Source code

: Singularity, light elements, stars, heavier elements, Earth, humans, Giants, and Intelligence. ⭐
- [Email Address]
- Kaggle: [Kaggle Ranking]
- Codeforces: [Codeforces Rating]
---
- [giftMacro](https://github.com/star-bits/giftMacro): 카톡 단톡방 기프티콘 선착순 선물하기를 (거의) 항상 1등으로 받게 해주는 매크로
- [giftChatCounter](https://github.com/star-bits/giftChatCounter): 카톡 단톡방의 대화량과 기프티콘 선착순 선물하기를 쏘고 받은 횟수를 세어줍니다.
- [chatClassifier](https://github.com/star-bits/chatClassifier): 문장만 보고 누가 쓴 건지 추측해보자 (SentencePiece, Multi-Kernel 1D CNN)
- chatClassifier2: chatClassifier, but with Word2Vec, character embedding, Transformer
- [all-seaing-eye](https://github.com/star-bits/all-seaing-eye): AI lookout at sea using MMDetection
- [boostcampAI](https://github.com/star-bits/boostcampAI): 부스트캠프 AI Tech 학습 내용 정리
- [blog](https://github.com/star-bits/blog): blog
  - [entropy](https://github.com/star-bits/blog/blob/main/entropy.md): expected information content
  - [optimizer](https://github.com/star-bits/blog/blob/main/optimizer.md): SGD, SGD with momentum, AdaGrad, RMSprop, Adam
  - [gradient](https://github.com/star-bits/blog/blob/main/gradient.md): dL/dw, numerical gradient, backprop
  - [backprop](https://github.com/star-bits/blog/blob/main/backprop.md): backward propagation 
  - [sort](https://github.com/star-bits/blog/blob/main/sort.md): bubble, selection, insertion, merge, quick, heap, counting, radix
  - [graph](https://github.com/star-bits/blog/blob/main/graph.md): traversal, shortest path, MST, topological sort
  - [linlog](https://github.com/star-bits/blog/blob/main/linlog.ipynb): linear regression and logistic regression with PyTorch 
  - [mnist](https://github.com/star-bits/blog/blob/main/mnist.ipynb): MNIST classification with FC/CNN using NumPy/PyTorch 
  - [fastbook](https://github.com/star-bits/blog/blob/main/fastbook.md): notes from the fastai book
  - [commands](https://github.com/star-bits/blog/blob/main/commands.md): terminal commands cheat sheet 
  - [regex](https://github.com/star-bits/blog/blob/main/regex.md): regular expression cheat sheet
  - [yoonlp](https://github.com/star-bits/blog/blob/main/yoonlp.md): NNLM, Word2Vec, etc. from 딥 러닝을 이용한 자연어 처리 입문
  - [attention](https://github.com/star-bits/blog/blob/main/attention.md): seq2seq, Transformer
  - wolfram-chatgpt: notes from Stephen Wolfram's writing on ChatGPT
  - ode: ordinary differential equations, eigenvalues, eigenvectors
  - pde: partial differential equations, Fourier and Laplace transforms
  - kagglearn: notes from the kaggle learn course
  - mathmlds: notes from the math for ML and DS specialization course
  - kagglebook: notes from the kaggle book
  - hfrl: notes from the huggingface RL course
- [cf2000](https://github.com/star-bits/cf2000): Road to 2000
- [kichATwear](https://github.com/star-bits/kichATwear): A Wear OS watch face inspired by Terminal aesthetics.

◆ **WORK TO BE COMPLETED**
Go through the entries and report every line with the string "course".

◆ **EXERCISE RESPONSE**
  - kagglearn: notes from the kaggle learn course
  - mathmlds: notes from the math for ML and DS specialization course
  - hfrl: notes from the huggingface RL course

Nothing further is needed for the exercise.